Egg whites...? Are those really okay for mantids? (Not to doubt you or anything, but I've never heard of that...)


----------



## ScienceGirl (Feb 18, 2013)

agent A said:


> egg yolk- yes urine-no
> 
> brain matter- yes fecal matter- no
> 
> tomato soup (a favorite among creobroters)- yes baked beans- no


Tomato Soup? I've never heard of that either.

Maybe it's time for a couple of us to move to New York City and open up a mantid and owner restaurant.

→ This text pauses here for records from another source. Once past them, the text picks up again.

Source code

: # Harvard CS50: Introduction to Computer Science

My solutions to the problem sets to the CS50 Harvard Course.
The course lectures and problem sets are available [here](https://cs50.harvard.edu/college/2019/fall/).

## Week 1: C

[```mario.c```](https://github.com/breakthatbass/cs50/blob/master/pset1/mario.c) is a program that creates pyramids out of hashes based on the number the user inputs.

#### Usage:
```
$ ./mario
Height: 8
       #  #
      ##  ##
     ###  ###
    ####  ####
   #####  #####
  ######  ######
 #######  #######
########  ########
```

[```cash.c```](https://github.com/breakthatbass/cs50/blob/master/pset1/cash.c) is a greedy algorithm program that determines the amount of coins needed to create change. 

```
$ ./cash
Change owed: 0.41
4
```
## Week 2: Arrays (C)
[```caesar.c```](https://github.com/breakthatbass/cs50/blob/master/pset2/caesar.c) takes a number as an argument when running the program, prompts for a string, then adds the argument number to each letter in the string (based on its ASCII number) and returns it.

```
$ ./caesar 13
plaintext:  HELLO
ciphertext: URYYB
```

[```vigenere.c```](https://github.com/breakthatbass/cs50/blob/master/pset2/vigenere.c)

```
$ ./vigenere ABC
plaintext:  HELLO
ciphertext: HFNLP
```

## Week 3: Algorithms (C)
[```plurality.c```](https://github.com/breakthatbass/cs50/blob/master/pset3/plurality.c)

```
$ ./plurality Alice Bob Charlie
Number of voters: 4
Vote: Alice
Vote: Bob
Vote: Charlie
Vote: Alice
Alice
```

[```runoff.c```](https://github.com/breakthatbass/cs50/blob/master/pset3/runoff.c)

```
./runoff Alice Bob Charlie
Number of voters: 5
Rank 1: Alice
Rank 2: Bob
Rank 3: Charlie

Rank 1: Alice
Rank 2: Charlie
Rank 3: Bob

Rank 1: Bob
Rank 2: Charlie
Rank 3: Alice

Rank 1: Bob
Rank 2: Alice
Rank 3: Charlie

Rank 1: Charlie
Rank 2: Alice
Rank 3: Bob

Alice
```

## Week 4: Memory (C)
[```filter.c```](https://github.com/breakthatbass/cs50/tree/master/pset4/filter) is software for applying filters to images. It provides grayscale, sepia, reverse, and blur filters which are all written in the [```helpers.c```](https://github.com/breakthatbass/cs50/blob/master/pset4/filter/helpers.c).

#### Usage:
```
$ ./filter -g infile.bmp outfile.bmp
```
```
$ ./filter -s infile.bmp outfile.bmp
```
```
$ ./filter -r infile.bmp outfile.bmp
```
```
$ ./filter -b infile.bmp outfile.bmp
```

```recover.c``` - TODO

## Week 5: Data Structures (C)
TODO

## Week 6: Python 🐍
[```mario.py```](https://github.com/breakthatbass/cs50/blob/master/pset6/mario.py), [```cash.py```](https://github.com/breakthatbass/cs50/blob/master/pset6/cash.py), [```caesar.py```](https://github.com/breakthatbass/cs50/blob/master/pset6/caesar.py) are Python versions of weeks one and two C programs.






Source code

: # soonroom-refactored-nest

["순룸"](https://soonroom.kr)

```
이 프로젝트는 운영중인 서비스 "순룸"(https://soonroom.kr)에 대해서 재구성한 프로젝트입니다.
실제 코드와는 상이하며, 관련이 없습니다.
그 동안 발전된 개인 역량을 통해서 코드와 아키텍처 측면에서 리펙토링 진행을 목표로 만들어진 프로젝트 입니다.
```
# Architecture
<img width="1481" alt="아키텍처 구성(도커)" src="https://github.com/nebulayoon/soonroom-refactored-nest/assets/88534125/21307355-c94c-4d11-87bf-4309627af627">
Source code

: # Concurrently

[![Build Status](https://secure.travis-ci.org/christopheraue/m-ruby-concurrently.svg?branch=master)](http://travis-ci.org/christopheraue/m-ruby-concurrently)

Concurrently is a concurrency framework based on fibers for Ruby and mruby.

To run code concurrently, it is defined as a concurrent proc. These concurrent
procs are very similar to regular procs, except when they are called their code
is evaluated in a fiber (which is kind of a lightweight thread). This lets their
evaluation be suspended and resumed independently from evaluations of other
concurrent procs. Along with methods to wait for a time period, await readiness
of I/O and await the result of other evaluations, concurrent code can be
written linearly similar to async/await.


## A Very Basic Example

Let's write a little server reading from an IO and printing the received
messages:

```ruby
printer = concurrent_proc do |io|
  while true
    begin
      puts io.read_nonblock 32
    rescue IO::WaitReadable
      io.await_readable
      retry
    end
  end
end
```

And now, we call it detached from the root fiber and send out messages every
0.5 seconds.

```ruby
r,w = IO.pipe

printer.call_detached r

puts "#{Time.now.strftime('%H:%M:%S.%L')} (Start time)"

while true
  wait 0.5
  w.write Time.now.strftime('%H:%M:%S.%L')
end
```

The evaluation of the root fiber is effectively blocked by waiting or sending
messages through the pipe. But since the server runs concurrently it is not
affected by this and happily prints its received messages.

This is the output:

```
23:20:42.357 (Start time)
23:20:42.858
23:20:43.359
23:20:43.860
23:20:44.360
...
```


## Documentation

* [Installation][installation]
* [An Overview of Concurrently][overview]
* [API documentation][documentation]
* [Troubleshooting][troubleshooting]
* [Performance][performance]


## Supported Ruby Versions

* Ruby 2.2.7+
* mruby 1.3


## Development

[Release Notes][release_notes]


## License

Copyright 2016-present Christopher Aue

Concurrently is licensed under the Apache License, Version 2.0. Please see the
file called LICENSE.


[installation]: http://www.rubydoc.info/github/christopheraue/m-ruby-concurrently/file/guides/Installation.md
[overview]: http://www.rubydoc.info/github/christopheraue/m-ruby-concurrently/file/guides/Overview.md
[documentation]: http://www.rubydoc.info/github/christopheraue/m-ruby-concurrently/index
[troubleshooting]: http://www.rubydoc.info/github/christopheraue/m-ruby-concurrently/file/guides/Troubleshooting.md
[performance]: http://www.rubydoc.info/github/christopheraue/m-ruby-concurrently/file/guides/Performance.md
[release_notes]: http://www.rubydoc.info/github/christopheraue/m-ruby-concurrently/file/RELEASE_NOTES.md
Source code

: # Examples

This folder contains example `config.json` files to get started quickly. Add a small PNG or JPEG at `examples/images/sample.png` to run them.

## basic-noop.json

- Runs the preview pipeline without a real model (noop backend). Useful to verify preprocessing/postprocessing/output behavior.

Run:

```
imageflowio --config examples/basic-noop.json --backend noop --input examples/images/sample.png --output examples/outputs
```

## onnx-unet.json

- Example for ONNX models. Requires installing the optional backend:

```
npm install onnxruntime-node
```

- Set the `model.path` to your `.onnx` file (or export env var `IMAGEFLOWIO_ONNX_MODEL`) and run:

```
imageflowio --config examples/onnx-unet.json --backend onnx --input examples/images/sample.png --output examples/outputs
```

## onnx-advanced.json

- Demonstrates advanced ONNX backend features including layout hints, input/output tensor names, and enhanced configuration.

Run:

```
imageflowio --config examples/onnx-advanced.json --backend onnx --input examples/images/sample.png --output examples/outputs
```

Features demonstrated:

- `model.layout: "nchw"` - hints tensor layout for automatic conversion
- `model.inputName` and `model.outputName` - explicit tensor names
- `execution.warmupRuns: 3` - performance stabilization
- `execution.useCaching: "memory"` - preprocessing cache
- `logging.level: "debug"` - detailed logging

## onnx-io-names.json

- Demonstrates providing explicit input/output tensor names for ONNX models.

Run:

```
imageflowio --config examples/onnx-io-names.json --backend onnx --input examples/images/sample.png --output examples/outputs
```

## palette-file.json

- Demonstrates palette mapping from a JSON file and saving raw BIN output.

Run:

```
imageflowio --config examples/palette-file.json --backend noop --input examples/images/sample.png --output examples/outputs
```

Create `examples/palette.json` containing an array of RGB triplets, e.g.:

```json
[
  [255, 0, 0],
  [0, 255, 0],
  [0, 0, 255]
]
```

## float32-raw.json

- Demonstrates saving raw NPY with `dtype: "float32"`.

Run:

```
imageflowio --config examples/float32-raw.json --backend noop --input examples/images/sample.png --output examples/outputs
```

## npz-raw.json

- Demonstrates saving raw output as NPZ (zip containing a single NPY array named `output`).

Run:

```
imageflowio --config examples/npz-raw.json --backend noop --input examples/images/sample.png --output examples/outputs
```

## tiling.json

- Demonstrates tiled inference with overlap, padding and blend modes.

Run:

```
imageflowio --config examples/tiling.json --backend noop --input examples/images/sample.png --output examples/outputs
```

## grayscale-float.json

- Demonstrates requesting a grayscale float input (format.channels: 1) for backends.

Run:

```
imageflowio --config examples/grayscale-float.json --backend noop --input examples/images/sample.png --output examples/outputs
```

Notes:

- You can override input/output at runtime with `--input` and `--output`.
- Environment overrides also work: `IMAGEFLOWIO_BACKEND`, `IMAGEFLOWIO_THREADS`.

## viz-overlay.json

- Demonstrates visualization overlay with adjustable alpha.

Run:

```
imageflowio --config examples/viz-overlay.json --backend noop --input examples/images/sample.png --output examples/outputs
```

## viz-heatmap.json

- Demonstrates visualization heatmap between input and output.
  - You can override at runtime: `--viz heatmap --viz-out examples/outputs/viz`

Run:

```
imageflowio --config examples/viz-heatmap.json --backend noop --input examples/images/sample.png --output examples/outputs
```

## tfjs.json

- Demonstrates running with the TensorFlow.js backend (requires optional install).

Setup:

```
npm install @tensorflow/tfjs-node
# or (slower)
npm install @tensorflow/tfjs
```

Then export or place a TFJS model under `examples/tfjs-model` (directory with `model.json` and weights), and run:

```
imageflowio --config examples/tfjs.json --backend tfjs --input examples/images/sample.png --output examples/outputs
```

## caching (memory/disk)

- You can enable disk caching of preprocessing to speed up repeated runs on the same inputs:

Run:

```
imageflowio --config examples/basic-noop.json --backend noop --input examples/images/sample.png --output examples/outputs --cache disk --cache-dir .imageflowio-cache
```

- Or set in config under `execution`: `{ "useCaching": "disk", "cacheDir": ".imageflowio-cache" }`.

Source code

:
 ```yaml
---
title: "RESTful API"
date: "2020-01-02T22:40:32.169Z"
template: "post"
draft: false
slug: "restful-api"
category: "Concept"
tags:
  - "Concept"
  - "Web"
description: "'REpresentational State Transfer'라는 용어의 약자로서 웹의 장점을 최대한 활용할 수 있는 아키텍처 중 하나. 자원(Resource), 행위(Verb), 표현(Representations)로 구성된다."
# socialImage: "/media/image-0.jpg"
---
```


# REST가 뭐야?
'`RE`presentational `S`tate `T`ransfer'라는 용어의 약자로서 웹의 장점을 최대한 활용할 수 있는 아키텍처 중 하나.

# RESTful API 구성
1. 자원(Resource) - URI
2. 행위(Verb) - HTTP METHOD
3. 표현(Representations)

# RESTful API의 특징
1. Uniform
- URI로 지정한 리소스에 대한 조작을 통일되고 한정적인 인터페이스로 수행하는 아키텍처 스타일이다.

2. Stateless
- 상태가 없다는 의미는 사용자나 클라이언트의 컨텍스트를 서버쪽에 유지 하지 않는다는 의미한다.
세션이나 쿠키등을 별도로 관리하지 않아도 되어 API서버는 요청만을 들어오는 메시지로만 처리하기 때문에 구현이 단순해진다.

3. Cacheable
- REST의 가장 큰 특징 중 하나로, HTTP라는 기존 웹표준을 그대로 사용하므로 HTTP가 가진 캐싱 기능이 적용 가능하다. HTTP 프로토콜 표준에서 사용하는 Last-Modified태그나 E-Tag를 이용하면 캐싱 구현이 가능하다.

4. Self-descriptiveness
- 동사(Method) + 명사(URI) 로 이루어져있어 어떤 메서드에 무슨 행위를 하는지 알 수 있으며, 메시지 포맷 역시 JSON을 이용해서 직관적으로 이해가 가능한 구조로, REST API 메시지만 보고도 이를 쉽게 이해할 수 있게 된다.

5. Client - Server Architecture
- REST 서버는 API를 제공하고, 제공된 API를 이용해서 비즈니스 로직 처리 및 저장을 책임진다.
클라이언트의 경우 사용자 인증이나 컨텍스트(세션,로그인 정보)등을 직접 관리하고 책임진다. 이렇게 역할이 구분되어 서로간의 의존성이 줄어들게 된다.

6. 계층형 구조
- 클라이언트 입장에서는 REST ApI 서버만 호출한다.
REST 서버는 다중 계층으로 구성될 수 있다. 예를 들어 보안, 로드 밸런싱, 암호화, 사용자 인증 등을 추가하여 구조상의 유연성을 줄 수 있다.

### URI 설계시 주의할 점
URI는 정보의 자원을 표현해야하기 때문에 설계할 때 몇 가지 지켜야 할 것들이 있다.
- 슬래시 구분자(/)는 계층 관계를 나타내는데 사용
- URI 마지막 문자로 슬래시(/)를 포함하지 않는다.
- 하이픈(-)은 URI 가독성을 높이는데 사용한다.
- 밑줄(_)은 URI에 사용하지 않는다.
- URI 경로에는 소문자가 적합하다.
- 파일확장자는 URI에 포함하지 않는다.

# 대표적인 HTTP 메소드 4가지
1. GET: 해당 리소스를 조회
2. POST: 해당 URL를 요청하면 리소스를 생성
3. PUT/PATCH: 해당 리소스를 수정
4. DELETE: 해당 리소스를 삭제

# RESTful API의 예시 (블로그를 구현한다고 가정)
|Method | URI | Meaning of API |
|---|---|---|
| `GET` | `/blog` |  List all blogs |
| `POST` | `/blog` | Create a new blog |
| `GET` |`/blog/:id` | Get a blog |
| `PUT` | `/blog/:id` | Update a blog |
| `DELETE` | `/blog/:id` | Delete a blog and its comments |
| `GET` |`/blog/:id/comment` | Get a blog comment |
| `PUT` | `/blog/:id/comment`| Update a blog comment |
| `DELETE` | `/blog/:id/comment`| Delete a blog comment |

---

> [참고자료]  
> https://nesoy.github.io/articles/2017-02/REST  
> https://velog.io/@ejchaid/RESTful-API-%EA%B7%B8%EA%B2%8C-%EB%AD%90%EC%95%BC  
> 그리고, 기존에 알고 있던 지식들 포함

(They have one for dogs and owners in Kansas City, MO... "The Three Dogs Bakery": http://www.threedog.com/?gclid=CPXI7cSrwbUCFcR7QgodhA4A0w. You can practicaly make any shop in NYC. "Get-rich-quick plan" anyone?  )


----------



## TheOtherSpecies (Feb 18, 2013)

ScienceGirl said:


> Egg whites...? Are those really okay for mantids? (Not to doubt you or anything, but I've never heard of that...)


Yes I am curious too! I use to down straight egg whites and the chances of getting

Salmonella poisoning is slim but still it makes you wonder what kind of effect it would take on a mantis.

Salmonella anyone?

Menudo-Yes Hot Sause-No


----------



## glock34girl (Feb 18, 2013)

TheOtherSpecies said:


> Yes I am curious too! I use to down straight egg whites and the chances of getting
> 
> Salmonella poisoning is slim but still it makes you wonder what kind of effect it would take on a mantis.
> 
> ...


I love menudo


----------